All lines below are to be transcribed exactly.
##### The records
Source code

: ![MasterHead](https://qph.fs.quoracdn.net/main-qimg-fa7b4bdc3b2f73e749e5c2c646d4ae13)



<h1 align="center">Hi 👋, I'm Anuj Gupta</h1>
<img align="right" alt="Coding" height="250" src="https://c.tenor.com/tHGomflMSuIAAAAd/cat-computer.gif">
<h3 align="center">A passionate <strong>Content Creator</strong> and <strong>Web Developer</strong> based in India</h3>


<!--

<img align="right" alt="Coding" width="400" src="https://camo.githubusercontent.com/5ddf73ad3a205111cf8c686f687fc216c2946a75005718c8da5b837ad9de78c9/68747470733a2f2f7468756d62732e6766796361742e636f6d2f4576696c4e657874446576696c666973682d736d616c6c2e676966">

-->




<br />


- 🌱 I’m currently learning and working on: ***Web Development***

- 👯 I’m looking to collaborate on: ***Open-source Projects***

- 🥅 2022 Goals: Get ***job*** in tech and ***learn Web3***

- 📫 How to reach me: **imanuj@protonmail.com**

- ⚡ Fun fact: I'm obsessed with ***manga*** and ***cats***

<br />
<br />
##########
Solution for this exercise ->
Source code

: ![MasterHead](https://qph.fs.quoracdn.net/main-qimg-fa7b4bdc3b2f73e749e5c2c646d4ae13)



<h1 align="center">Hi 👋, I'm Anuj Gupta</h1>
<img align="right" alt="Coding" height="250" src="https://c.tenor.com/tHGomflMSuIAAAAd/cat-computer.gif">
<h3 align="center">A passionate <strong>Content Creator</strong> and <strong>Web Developer</strong> based in India</h3>


<!--

<img align="right" alt="Coding" width="400" src="https://camo.githubusercontent.com/5ddf73ad3a205111cf8c686f687fc216c2946a75005718c8da5b837ad9de78c9/68747470733a2f2f7468756d62732e6766796361742e636f6d2f4576696c4e657874446576696c666973682d736d616c6c2e676966">

-->




<br />


- 🌱 I’m currently learning and working on: ***Web Development***

- 👯 I’m looking to collaborate on: ***Open-source Projects***

- 🥅 2022 Goals: Get ***job*** in tech and ***learn Web3***

- 📫 How to reach me: **imanuj@protonmail.com**

- ⚡ Fun fact: I'm obsessed with ***manga*** and ***cats***

<br />
<br />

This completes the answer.